Homemade pizza is a regular event in our house, and I more than make do with a pizza stone trimmed down to fit in my 24-inch apartment-sized oven with a power drill sander attachment. It barely reaches 500 degrees, but still we crank out serious pizza. That said, a longstanding dream has been to build a wood-fired pizza oven.

I’ve cooked in many pizza ovens—a centuries’ old one in Tuscany, a family oven in Maine, and a few belonging to friends with larger back yards than my own—but last weekend was my first time cooking in one so new, it still smelled like mortar. I felt a strange sense of responsibility, as if my hands, and the scrape of my pizza peel were baptizing this holy structure.
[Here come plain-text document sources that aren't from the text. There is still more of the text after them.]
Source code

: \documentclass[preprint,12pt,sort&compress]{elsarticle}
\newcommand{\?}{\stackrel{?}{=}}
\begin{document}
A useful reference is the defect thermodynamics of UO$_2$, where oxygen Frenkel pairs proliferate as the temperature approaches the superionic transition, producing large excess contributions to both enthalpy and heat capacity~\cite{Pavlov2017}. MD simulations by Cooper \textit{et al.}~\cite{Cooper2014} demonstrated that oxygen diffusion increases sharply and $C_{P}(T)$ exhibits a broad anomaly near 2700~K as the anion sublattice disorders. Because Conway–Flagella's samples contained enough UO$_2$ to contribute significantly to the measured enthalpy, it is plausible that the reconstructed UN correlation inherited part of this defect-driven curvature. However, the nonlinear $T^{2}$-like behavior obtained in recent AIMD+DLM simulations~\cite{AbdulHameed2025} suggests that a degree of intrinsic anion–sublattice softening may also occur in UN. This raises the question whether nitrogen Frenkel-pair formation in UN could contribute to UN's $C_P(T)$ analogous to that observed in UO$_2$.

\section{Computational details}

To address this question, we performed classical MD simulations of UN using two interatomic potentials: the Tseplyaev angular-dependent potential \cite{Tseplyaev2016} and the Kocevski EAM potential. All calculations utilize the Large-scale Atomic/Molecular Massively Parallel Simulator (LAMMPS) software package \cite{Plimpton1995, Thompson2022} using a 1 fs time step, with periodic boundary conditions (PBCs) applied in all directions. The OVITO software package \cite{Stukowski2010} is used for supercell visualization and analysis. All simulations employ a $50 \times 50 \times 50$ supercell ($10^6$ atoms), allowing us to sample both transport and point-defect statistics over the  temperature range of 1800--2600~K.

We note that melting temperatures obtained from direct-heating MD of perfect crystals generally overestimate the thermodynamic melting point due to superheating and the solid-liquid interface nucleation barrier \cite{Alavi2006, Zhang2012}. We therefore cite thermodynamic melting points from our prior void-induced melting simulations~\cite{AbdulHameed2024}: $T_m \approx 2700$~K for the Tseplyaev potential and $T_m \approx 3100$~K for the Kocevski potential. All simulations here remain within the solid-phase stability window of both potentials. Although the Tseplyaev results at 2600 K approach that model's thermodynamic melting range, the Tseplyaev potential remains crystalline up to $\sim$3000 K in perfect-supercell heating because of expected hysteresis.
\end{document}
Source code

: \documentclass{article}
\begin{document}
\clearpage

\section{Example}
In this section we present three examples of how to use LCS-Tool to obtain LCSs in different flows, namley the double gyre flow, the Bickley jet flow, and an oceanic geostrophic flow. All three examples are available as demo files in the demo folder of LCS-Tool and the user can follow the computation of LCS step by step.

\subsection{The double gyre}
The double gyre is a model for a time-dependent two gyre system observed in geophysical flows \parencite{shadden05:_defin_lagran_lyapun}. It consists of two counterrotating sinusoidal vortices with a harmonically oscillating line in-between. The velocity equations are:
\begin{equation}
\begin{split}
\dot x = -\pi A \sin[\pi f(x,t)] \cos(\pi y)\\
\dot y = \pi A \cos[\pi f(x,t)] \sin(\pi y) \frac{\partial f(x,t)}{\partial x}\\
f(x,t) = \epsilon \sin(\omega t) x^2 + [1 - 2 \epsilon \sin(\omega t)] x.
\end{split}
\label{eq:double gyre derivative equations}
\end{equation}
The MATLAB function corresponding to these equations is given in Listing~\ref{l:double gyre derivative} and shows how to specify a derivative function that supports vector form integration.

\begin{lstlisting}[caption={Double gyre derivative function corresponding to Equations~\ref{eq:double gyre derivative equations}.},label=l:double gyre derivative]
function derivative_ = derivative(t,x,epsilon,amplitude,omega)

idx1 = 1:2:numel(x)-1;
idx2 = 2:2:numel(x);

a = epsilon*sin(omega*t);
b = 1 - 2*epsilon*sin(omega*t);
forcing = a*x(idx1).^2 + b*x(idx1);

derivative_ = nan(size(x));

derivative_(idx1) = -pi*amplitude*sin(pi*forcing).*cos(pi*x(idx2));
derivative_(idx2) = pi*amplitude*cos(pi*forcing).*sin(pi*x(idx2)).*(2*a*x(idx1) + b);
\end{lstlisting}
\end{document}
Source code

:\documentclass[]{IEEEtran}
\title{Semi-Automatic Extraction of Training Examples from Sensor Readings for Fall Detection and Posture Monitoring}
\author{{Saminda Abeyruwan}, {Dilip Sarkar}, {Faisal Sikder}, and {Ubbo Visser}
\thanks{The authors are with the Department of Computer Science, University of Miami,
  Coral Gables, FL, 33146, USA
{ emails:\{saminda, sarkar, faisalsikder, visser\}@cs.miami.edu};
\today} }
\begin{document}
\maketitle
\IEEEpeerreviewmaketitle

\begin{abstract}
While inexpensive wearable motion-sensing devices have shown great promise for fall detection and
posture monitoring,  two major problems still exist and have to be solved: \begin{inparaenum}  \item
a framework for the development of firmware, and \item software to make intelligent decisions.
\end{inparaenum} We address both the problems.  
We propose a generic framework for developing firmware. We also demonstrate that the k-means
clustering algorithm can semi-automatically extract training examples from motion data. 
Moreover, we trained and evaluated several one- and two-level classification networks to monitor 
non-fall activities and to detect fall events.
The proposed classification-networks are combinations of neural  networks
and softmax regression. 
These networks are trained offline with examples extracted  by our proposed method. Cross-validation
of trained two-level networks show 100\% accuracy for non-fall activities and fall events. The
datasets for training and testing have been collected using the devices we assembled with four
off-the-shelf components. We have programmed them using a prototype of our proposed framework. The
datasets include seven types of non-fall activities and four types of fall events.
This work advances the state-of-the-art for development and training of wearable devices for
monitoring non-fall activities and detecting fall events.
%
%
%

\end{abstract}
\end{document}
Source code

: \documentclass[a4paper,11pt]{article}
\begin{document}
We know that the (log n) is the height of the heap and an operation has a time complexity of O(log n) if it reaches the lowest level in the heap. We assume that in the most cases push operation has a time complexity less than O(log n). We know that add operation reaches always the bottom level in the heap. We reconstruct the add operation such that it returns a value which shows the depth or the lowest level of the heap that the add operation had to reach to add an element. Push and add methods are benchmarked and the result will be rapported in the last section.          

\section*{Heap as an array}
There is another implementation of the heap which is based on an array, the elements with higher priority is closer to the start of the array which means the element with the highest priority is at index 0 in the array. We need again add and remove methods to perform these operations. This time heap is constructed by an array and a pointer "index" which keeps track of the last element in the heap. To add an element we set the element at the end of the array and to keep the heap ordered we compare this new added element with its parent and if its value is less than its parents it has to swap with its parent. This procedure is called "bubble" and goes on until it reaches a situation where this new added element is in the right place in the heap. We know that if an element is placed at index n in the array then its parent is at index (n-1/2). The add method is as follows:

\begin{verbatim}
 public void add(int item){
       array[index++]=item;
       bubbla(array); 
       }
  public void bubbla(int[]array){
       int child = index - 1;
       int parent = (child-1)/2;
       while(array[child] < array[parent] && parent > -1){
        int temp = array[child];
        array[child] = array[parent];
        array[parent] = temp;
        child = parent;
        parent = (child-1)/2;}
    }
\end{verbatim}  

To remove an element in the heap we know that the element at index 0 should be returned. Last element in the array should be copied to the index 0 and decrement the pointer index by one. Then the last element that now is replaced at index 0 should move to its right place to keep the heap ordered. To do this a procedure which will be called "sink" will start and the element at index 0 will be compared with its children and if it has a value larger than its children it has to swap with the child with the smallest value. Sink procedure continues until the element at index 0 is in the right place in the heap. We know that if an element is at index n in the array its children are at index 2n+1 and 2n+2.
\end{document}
This coming weekend is Molly O’Neill’s Longhouse Food Revival, a gathering of food thinkers, makers and writers. Molly and her team spent the last year converting an old barn into a state-of-the-art kitchen, including an outdoor spit and wood-fired oven. Last weekend she invited me up for a visit, and I ended up cooking pizzas for twelve people one night and seventeen the next. (I couldn’t send them out fast enough, and wondered how this weekend that oven will feed two hundred!)

Sweating and grinning in the dark in front of that oven with my assembly line of toppings and a raging 900 degree fire, I started thinking about culinary aspirations, the things we shoot for in our eating and cooking. There are behavioral and philosophical aspirations (eat more local and seasonal, say more blessings before meals, snack less) and there are material aspirations like my desire for a larger sink, or a pizza oven. All of them are about striving to cook more often, more comfortably, and with more skill and flavor and an overall hope for a better life.

Of course, you don’t need better stuff to cook better. But when you get a taste of something you don’t have—whether it be the Cadillac of pizza ovens, or a meal made entirely from local food—you start to feel the possibilities of making dreams reality.

What are your aspirations? What have you always wished for? What are you afraid to wish for out loud?